Of course, you can’t tell the story of the league over the past 25 years without a heavy dose of Belichick. He figures into so many of the most dramatic moments and compelling stories in recent NFL history, both as the beloved underdog and the hated favorite. He’s one of the few coaches in American sports to transcend many of its players; show someone who isn’t a football fan a photo of a dour-looking man wearing a hoodie with cutoff sleeves and they’ll probably be able to identify that it’s Belichick.
We’ve seen the clips of Belichick’s most notable moments in New England so many times, but actually considering them from how he impacted things as opposed to from the perspective of his players and using the benefit of a modern perspective reinforces how unique and remarkable Belichick’s tenure in New England was, both good and bad. There are a couple of questions about Belichick’s future I want to get to at the end, but there’s so much to say about the past that needs to be considered as we evaluate one of the landmark coaching tenures of our lifetime. To get a sense of what happened and how we’ll look at his time with the Patriots in the decades to come, though, you have to start at the beginning.
Belichick would never be a head coach again. After spending years as the defensive protégé of Bill Parcells with the Giants in the 1980s, it was inevitable that teams would come calling.
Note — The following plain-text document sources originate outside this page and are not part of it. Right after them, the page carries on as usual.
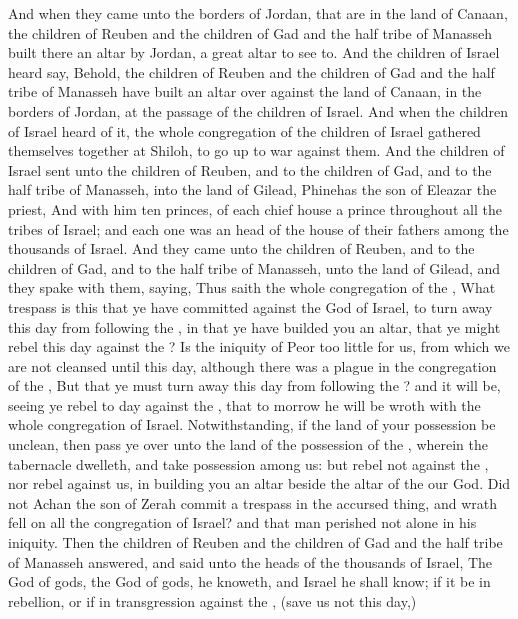 \begin{biblechapter}
\verse And when they came unto the borders of Jordan, that are in the land of Canaan, the children of Reuben and the children of Gad and the half tribe of Manasseh built there an altar by Jordan, a great altar to see to.
\verse And the children of Israel heard say, Behold, the children of Reuben and the children of Gad and the half tribe of Manasseh have built an altar over against the land of Canaan, in the borders of Jordan, at the passage of the children of Israel.
\verse And when the children of Israel heard of it, the whole congregation of the children of Israel gathered themselves together at Shiloh, to go up to war against them.
\verse And the children of Israel sent unto the children of Reuben, and to the children of Gad, and to the half tribe of Manasseh, into the land of Gilead, Phinehas the son of Eleazar the priest,
\verse And with him ten princes, of each chief house a prince throughout all the tribes of Israel; and each one was an head of the house of their fathers among the thousands of Israel.
\verse And they came unto the children of Reuben, and to the children of Gad, and to the half tribe of Manasseh, unto the land of Gilead, and they spake with them, saying,
\verse Thus saith the whole congregation of the \LORD, What trespass is this that ye have committed against the God of Israel, to turn away this day from following the \LORD, in that ye have builded you an altar, that ye might rebel this day against the \LORD?
\verse Is the iniquity of Peor too little for us, from which we are not cleansed until this day, although there was a plague in the congregation of the \LORD,
\verse But that ye must turn away this day from following the \LORD? and it will be, seeing ye rebel to day against the \LORD, that to morrow he will be wroth with the whole congregation of Israel.
\verse Notwithstanding, if the land of your possession be unclean, then pass ye over unto the land of the possession of the \LORD, wherein the \LORDs tabernacle dwelleth, and take possession among us: but rebel not against the \LORD, nor rebel against us, in building you an altar beside the altar of the \LORD our God.
\verse Did not Achan the son of Zerah commit a trespass in the accursed thing, and wrath fell on all the congregation of Israel? and that man perished not alone in his iniquity.
\verse Then the children of Reuben and the children of Gad and the half tribe of Manasseh answered, and said unto the heads of the thousands of Israel,
\verse The \LORD God of gods, the \LORD God of gods, he knoweth, and Israel he shall know; if it be in rebellion, or if in transgression against the \LORD, (save us not this day,)

\end{biblechapter}
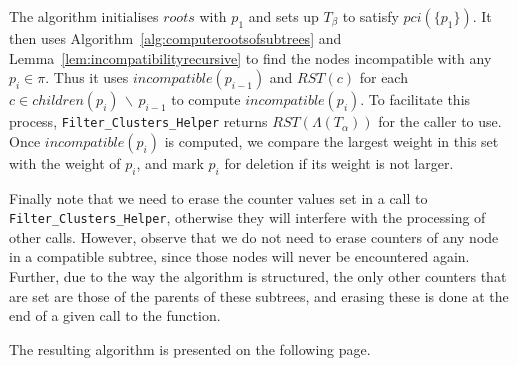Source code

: \documentclass{article}
\newcommand{\leafset}{\Lambda}
\begin{document}
    The algorithm initialises $roots$ with $p_1$ and sets up $T_\beta$ to satisfy $pci(\{p_1\})$. It then uses Algorithm~\ref{alg:computerootsofsubtrees} and Lemma~\ref{lem:incompatibilityrecursive} to find the nodes incompatible with any $p_i \in \pi$. Thus it uses $incompatible(p_{i-1})$ and $RST(c)$ for each $c \in children(p_i)\, \backslash\, p_{i-1}$ to compute $incompatible(p_i)$. To facilitate this process, \texttt{Filter\_Clusters\_Helper} returns $RST(\leafset(T_\alpha))$ for the caller to use. Once $incompatible(p_i)$ is computed, we compare the largest weight in this set with the weight of $p_i$, and mark $p_i$ for deletion if its weight is not larger.

    Finally note that we need to erase the counter values set in a call to \texttt{Filter\_Clusters\_Helper}, otherwise they will interfere with the processing of other calls. However, observe that we do not need to erase counters of any node in a compatible subtree, since those nodes will never be encountered again. Further, due to the way the algorithm is structured, the only other counters that are set are those of the parents of these subtrees, and erasing these is done at the end of a given call to the function.

    The resulting algorithm is presented on the following page.
\end{document}
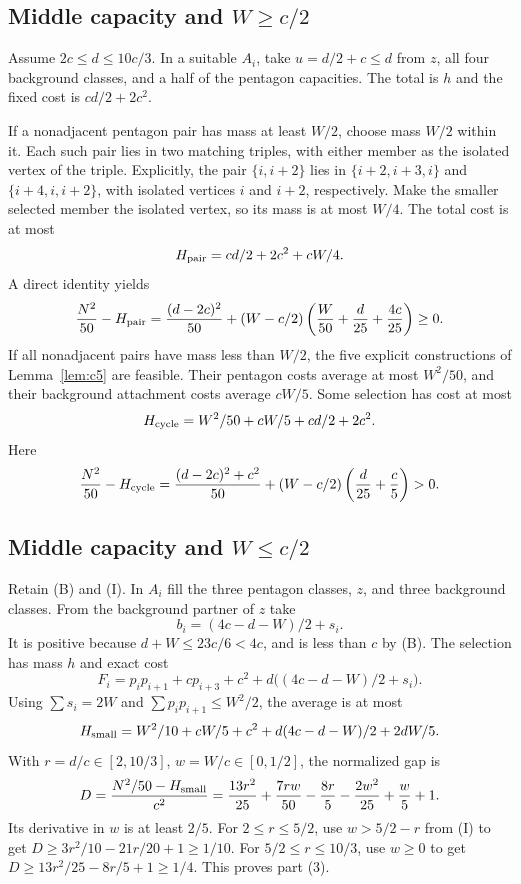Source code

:\documentclass[11pt]{article}
\begin{document}
\subsection{Middle capacity and $W\geq c/2$}
Assume $2c\leq d\leq10c/3$.
In a suitable $A_i$, take $u=d/2+c\leq d$ from $z$, all four
background classes, and a half of the pentagon capacities.
The total is $h$ and the fixed cost is $cd/2+2c^2$.

If a nonadjacent pentagon pair has mass at least $W/2$, choose
mass $W/2$ within it. Each such pair lies in two matching triples,
with either member as the isolated vertex of the triple.
Explicitly, the pair $\{i,i+2\}$ lies in
$\{i+2,i+3,i\}$ and $\{i+4,i,i+2\}$, with isolated vertices
$i$ and $i+2$, respectively.
Make the smaller selected member the isolated vertex, so its mass
is at most $W/4$. The total cost is at most
\[
 H_{\rm pair}=cd/2+2c^2+cW/4 .
\]
A direct identity yields
\[
 \frac{N^2}{50}-H_{\rm pair}
 =\frac{(d-2c)^2}{50}
 +(W-c/2)\left(\frac W{50}+\frac d{25}+\frac{4c}{25}\right)\geq0 .
\]
If all nonadjacent pairs have mass less than $W/2$, the five explicit
constructions of Lemma~\ref{lem:c5} are feasible.
Their pentagon costs average at most $W^2/50$, and their background
attachment costs average $cW/5$. Some selection has cost at most
\[
 H_{\rm cycle}=W^2/50+cW/5+cd/2+2c^2.
\]
Here
\[
 \frac{N^2}{50}-H_{\rm cycle}
 =\frac{(d-2c)^2+c^2}{50}
 +(W-c/2)\left(\frac d{25}+\frac c5\right)>0 .
\]

\subsection{Middle capacity and $W\leq c/2$}
Retain (B) and (I).
In $A_i$ fill the three pentagon classes, $z$, and three background
classes. From the background partner of $z$ take
\[
 b_i=(4c-d-W)/2+s_i .
\]
It is positive because $d+W\leq23c/6<4c$, and is less than $c$ by (B).
The selection has mass $h$ and exact cost
\[
 F_i=p_ip_{i+1}+cp_{i+3}+c^2+
             d\big((4c-d-W)/2+s_i\big).
\]
Using $\sum s_i=2W$ and $\sum p_ip_{i+1}\leq W^2/2$, the average is
at most
\[
 H_{\rm small}=W^2/10+cW/5+c^2+d(4c-d-W)/2+2dW/5.
\]
With $r=d/c\in[2,10/3]$, $w=W/c\in[0,1/2]$, the normalized gap is
\[
 D=\frac{N^2/50-H_{\rm small}}{c^2}
  =\frac{13r^2}{25}+\frac{7rw}{50}-\frac{8r}{5}
   -\frac{2w^2}{25}+\frac w5+1.
\]
Its derivative in $w$ is at least $2/5$.
For $2\leq r\leq5/2$, use $w>5/2-r$ from (I) to get
$D\geq3r^2/10-21r/20+1\geq1/10$.
For $5/2\leq r\leq10/3$, use $w\geq0$ to get
$D\geq13r^2/25-8r/5+1\geq1/4$.
This proves part (3).
\end{document}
The Browns finally did in 1991, hiring him 10 days after his game plan helped slow down the Bills in Super Bowl XXV. At 38, Belichick became the league’s youngest head coach by six years.
At best, Belichick’s tenure in Cleveland was tempestuous. The Browns had one winning season in his five years. He was at odds with the fans for most of his tenure, most notably for moving on from popular quarterback Bernie Kosar. John McClain of the Houston Chronicle characterized Belichick’s relationship with the media during his time with the Browns as “perhaps the worst in NFL history.”
He eventually alienated owner Art Modell, who fired Belichick after a 5-11 season in advance of the organization’s move to Baltimore. Modell said he had been “sold a bill of goods.”
“Every day I thought it would change, that he would be more pleasant to people,” Modell said at the time. “He never did, and it hurt all of us terribly.”